I don't care at all about college sports, in part because I don't enjoy watching lower-quality athletes compete in games where higher-quality competition exists.* I also find the whole "student-athlete" thing to be vaguely absurd, especially with regard to basketball and football. No one believes that your dumb-dumb power forward or tight end is there to get his degree, College Sports Booster. Quit with the charade.
That being said, even I—a remarkably jaded individual who thinks that college athletes should just be paid already so we can quit pretending that they care about things like "reading" or "being given a chance to improve their lot in life via the power of education"—was shocked by the UNC academic scandal that has unfolded over the last few years. I mean, this is amazingly brazen stuff:
In 2011, an academic counselor named Mary Willingham began telling Dan Kane, an investigative reporter with The News & Observer in Raleigh, that North Carolina athletes were being steered to sham independent studies classes that never met. Students were required only to turn in a paper that did not even have to be literate. The paper classes went back as far as the 1990s. The grades the athletes were given were always high enough to ensure they were eligible to play.
Incredibly, given that most of these athletes were black, the fraud was being run out of what is now called the Department of African, African-American and Diaspora Studies.
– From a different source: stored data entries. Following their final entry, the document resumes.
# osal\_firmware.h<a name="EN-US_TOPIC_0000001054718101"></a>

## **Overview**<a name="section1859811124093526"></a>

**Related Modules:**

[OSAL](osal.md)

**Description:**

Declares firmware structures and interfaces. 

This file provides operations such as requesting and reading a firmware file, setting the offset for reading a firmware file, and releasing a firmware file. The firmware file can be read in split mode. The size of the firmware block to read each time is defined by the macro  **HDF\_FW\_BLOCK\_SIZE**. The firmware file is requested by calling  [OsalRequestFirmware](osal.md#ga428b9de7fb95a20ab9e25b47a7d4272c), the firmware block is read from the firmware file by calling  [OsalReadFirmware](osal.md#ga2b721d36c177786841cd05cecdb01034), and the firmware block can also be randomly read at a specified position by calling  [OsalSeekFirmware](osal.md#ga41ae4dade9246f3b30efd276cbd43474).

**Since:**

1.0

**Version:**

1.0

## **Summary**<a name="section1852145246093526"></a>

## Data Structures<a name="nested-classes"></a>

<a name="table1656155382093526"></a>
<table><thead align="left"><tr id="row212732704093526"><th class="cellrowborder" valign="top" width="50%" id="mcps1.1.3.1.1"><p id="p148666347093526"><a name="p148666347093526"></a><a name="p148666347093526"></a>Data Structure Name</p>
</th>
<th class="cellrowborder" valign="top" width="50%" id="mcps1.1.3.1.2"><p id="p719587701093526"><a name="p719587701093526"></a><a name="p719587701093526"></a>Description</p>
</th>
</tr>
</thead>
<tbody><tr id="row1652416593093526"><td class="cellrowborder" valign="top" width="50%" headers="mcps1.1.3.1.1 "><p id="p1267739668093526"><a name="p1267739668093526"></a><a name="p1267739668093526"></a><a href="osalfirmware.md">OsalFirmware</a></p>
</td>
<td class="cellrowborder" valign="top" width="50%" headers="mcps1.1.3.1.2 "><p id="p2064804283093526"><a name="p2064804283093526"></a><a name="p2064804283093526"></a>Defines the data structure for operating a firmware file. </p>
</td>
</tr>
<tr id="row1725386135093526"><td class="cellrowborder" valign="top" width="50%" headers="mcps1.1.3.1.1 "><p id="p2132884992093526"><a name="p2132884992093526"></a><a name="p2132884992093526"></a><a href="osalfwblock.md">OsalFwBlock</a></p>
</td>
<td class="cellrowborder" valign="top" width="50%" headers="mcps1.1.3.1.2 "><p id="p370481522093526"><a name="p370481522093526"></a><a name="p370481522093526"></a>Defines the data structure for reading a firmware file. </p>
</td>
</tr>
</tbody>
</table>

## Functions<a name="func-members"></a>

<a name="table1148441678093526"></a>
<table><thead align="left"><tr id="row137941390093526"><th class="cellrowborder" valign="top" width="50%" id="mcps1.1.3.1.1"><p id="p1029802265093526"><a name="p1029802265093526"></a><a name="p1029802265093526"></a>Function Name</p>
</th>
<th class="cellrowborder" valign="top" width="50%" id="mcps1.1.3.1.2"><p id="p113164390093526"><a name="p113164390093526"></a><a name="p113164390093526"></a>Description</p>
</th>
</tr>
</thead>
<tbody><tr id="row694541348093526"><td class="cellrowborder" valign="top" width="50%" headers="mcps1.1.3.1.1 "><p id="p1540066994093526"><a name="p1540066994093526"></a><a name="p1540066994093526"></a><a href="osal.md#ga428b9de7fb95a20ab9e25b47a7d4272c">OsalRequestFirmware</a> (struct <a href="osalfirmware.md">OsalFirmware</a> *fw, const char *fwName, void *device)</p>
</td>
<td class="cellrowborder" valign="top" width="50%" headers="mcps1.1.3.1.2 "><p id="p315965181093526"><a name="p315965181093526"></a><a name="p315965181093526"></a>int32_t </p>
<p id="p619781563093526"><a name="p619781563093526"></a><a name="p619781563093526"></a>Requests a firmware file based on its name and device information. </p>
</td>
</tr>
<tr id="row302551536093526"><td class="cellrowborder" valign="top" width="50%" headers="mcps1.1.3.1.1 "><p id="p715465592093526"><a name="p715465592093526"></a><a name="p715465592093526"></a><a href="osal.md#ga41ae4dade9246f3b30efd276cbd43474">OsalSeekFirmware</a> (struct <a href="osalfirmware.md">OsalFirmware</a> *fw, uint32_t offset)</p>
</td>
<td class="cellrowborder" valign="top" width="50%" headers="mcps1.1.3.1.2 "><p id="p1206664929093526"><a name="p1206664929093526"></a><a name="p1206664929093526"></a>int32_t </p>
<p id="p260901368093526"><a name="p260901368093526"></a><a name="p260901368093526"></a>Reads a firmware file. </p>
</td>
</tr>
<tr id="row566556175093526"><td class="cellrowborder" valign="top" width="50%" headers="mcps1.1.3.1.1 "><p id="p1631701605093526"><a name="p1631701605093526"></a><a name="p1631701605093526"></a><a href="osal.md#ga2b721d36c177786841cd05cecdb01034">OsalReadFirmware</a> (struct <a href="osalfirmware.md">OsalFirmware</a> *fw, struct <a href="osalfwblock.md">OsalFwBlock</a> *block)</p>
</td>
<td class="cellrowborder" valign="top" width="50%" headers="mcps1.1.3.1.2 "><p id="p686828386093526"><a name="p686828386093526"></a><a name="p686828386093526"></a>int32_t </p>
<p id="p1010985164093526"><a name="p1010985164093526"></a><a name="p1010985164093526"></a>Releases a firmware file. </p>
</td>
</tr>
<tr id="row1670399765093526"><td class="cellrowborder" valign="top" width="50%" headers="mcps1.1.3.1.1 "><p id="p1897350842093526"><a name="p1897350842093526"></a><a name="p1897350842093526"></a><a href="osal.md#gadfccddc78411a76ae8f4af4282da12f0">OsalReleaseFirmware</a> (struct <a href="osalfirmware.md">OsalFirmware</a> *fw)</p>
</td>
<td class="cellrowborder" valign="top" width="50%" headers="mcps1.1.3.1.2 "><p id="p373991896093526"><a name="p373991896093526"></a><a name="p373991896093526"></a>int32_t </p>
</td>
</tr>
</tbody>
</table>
The two people orchestrating the fake classes were Julius Nyang’oro, the department head, and Deborah Crowder, the longtime department administrator.
Although the university initially claimed that the scandal had nothing to do with athletics, that was untrue. Kenneth L. Wainstein, a prominent lawyer, issued an authoritative report in October 2014 that noted that nearly half the students in the paper classes were athletes, "even though student-athletes make up just over 4 percent" of the student body. When they were interviewed by Wainstein’s investigators, Nyang’oro and Crowder said that their motivation was to help struggling students, especially "that subset of student-athletes who came to campus without adequate academic preparation."
Faced with such remarkable corruption, most schools would self-impose sanctions in an effort to head off more severe punishment by the NCAA. UNC's basketball team did not do this. Indeed, they did not feel the need to do ... much of anything, really. Roy Williams basically said "Ah, screw it" and went ahead with the season. He seems pretty confident that the university won't be punished for, you know, totally corrupting the school's academic standing:
Williams maintained in the Katz interview, as he has throughout the season and in press-conference appearances throughout March, that his basketball program has "no allegations against them." Indeed, the principal allegations in the June 2015 notice of allegations included two against two of the particular academic department employees involved in the issue, neither of whom works at the school any longer and neither of whom was principally employed by the athletic department.
So, basically, UNC feels it is likely going to skate for funneling idiot, functionally illiterate athletes into a fake academic program that was open to non-students, thus calling the school's whole accreditation into question in an effort to keep winning at minor league sports. And UNC's fans, as best as I can tell, are kind of like "eh, whatever, everyone does it."
When man's law fails, something must fill the void:
Maybe there is a God after all.
*This is why I don't care about the WNBA or MLS, either.